Une version toujours aussi inepte de la "taxe Zucman", mais très dégradée selon son promoteur, opportunément invité sur France Inter ce samedi matin pour faire la leçon aux socialistes : évoquant 1981, il a rappelé qu’"à l’époque, sous la pression des milliardaires, le pouvoir socialiste avait voté une exonération pour les biens professionnels, c’est-à-dire les grosses détentions actionnariales. Résultat : les milliardaires ne payaient pas, et n’ont jamais payé l’ISF", dixit Zucman, dont les diatribes ressemblent de plus en plus à celles de Jean-Luc Mélenchon. Nous reste la lucidité du sénateur Claude Malhuret pour nous en prémunir, lui qui estime que "la taxe Zucman est à la croissance ce que l’hydroxychloroquine était au Covid". 

Au moment de cette nouvelle saillie radiophonique, les députés votaient le maintien d’une contribution exceptionnelle sur les hauts revenus jusqu’à un retour du déficit sous les 3%, qui devrait rapporter 1,5 milliard d’euros en 2026… dont on peut faire le pari qu’elle ne sera en réalité jamais supprimée puisque nous devons faire face à des engagements inédits en temps de paix, que retrace Nicolas Dufourcq dans un ouvrage fascinant, La dette sociale de la France : 1974-2024*, qui vient de paraître. 

 

Le mirage d’une protection sociale infinie 

 

Ce travail vaut par le formidable récit qu’il fait de la dérive de notre protection sociale – les années Rocard en prennent par exemple pour leur grade ("la première occasion manquée") – et par les entretiens si divers – politiques, économistes, syndicalistes, hauts fonctionnaires et conseillers ministériels… - qu’il a conduits. L’auteur dit tout ce que Piketty, avant la présidentielle de 2012, et Zucman désormais, préfèrent taire sur notre système de protection sociale qui est si puissamment redistributif. Il commence par le commencement : sur les 3 500 milliards d’euros de dettes de la France, "2 000 milliards au minimum sont des prestations sociales versées depuis quarante ans à crédit. La dette finançait 1% des dépenses annuelles en 1980, contre 10% aujourd’hui". 

La thèse est simple : on a vendu aux Français le mirage d’une "protection sociale infinie" et ils ont accepté de bon gré cet "État providence toujours plus généreux assis sur une économie qui ne croît plus car la démographie du pays, aggravée par de vieux archaïsmes, l’en empêche". Nous y sommes, car "les campagnes électorales n’ont donc jamais exercé leur rôle de correction des dérapages de notre psychologie collective".

Le patron de Bpifrance depuis 13 ans, grand serviteur de l’action publique, dit ce que notre situation financière ne peut désormais plus cacher : "si l’université, la recherche, la justice sont pauvres, c’est qu’on a tout misé sur les retraites et plus généralement sur le social". La ministre des Comptes publics, Amélie de Montchalin, l’a parfaitement illustré à l’Assemblée cette semaine : "sur les 52 milliards de contributions pour payer les retraites des fonctionnaires, nous montrons clairement qu’il y a 11 milliards de cotisations employeurs dites "normales" et 41 milliards liés à une cotisation d’équilibre". Et de souligner qu’ "il n’y a que 0,9 fonctionnaire pour 1 retraité, nous avons plus de retraités (…) que d’agents titulaires qui travaillent" ! 
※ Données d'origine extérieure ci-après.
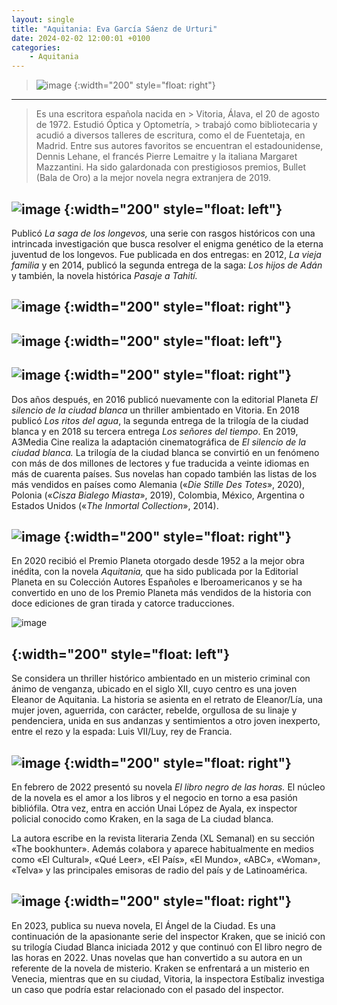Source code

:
 ```yaml
---
layout: single
title: "Aquitania: Eva García Sáenz de Urturi"
date: 2024-02-02 12:00:01 +0100
categories: 
    - Aquitania
---
```

> ![image](https://github.com/user-attachments/assets/4064175e-7d02-43b3-859c-a9851bb3dc5c)
{:width="200" style="float: right"}
---
> Es una escritora española nacida en > Vitoria, Álava, el 20 de agosto de 1972.
> Estudió Óptica y Optometría, > trabajó como bibliotecaria
> y acudió a diversos talleres de escritura,
> como el de Fuentetaja, en Madrid. Entre sus autores favoritos se
> encuentran el estadounidense, Dennis Lehane, el francés Pierre
> Lemaitre y la italiana Margaret Mazzantini. Ha sido galardonada con
> prestigiosos premios, Bullet (Bala de Oro) a la mejor novela negra
> extranjera de 2019.


![image](https://github.com/user-attachments/assets/01fbba13-d2e6-42f8-9627-d1c8d687966d)
{:width="200" style="float: left"}
---
Publicó *La saga de los longevos,* una serie con rasgos históricos con
una intrincada investigación que busca resolver el enigma genético de la
eterna juventud de los longevos. Fue publicada en dos entregas: en 2012,
*La vieja familia* y en 2014, publicó la segunda entrega de la saga:
*Los hijos de Adán* y también, la novela histórica *Pasaje a Tahití.*

![image](https://github.com/user-attachments/assets/e1edd1ca-e57e-467f-8a15-e701b915ef9e)
{:width="200" style="float: right"} 
---
![image](https://github.com/user-attachments/assets/51c0d7eb-9b1e-4450-8a13-b4dc5107fb0d)
{:width="200" style="float: left"} 
---
![image](https://github.com/user-attachments/assets/63a28720-f9cb-4587-8519-c8680e0f1df0)
{:width="200" style="float: right"} 
---
Dos años después, en 2016 publicó nuevamente con la editorial 
Planeta *El silencio de la ciudad blanca* un
thriller ambientado en Vitoria. En 2018 publicó *Los ritos del agua*, la
segunda entrega de la trilogía de la ciudad blanca y en 2018 su tercera
entrega *Los señores del tiempo*. En 2019, A3Media Cine realiza la
adaptación cinematográfica de *El silencio de la ciudad blanca.* La
trilogía de la ciudad blanca se convirtió en un fenómeno con más de dos
millones de lectores y fue traducida a veinte idiomas en más de cuarenta
países. Sus novelas han copado también las listas de los más vendidos en
países como Alemania («*Die Stille Des Totes*», 2020), Polonia («*Cisza
Bialego Miasta*», 2019), Colombia, México, Argentina o Estados Unidos
(«*The Inmortal Collection*», 2014).

![image](https://github.com/user-attachments/assets/321a9db0-9d62-4674-a46c-f64c897f8144)
{:width="200" style="float: right"} 
---
En 2020 recibió el Premio Planeta otorgado desde 1952 a la mejor obra
inédita, con la novela *Aquitania,* que ha sido publicada por la
Editorial Planeta en su Colección Autores Españoles e Iberoamericanos y
se ha convertido en uno de los Premio Planeta más vendidos de la
historia con doce ediciones de gran tirada y catorce traducciones.


![image](https://github.com/user-attachments/assets/97f920f6-aaf9-40c3-bf6c-74ad0fee5c86)

{:width="200" style="float: left"} 
---
Se considera un thriller histórico ambientado en un misterio criminal
con ánimo de venganza, ubicado en el siglo XII, cuyo centro es una joven
Eleanor de Aquitania. La historia se asienta en el retrato de
Eleanor/Lía, una mujer joven, aguerrida, con carácter, rebelde,
orgullosa de su linaje y pendenciera, unida en sus andanzas y
sentimientos a otro joven inexperto, entre el rezo y la espada: Luis
VII/Luy, rey de Francia.

![image](https://github.com/user-attachments/assets/c0361d23-2047-4b77-9707-a6fe3df4c834)
{:width="200" style="float: right"} 
---
En febrero de 2022 presentó su novela *El libro negro de las horas.* El
núcleo de la novela es el amor a los libros y el negocio en torno a esa
pasión bibliófila. Otra vez, entra en acción Unai López de Ayala, ex
inspector policial conocido como Kraken, en la saga de La ciudad blanca.

La autora escribe en la revista literaria Zenda (XL Semanal) en su
sección «The bookhunter». Además colabora y aparece habitualmente en
medios como «El Cultural», «Qué Leer», «El País», «El Mundo», «ABC»,
«Woman», «Telva» y las principales emisoras de radio del país y de
Latinoamérica.

![image](https://github.com/user-attachments/assets/b28eea6f-b759-4c70-8596-7a4ab24ad56d)
{:width="200" style="float: right"} 
---
En 2023, publica su nueva novela, El Ángel de la Ciudad. Es una
continuación de la apasionante serie del inspector Kraken, que se inició
con su trilogía Ciudad Blanca iniciada 2012 y que continuó con El libro
negro de las horas en 2022. Unas novelas que han convertido a su autora
en un referente de la novela de misterio. Kraken se enfrentará a un
misterio en Venecia, mientras que en su ciudad, Vitoria, la inspectora
Estíbaliz investiga un caso que podría estar relacionado con el pasado
del inspector.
À tous ceux qui pensent que la fiscalité et la disparition des bases taxables qui en découlera inexorablement sont la solution, ce livre rappelle que "les trois quarts de l’augmentation des dépenses publiques depuis 1975 sont issus des prestations sociales" et qu’ "on ajoute au grand livre de l’État 100 milliards de dette sociale supplémentaire chaque année". C’est à ce problème qu’il faut s’attaquer ici et maintenant, comme cela a été fait partout ailleurs en Europe et les voies sont connues : "désindexations, moratoire sur les nouveaux droits, augmentation de l’âge de départ en retraite, et accessoirement suppression de jours fériés". Sans quoi "la charge annuelle des intérêts va monter à 120 milliards d’euros en 2030, et le taux moyen de notre dette passera au-dessus de la croissance économique en valeur" … CQFD

 

* Nicolas Dufourcq, La dette sociale de la France : 1974-2024, Odile Jacob, octobre 2025.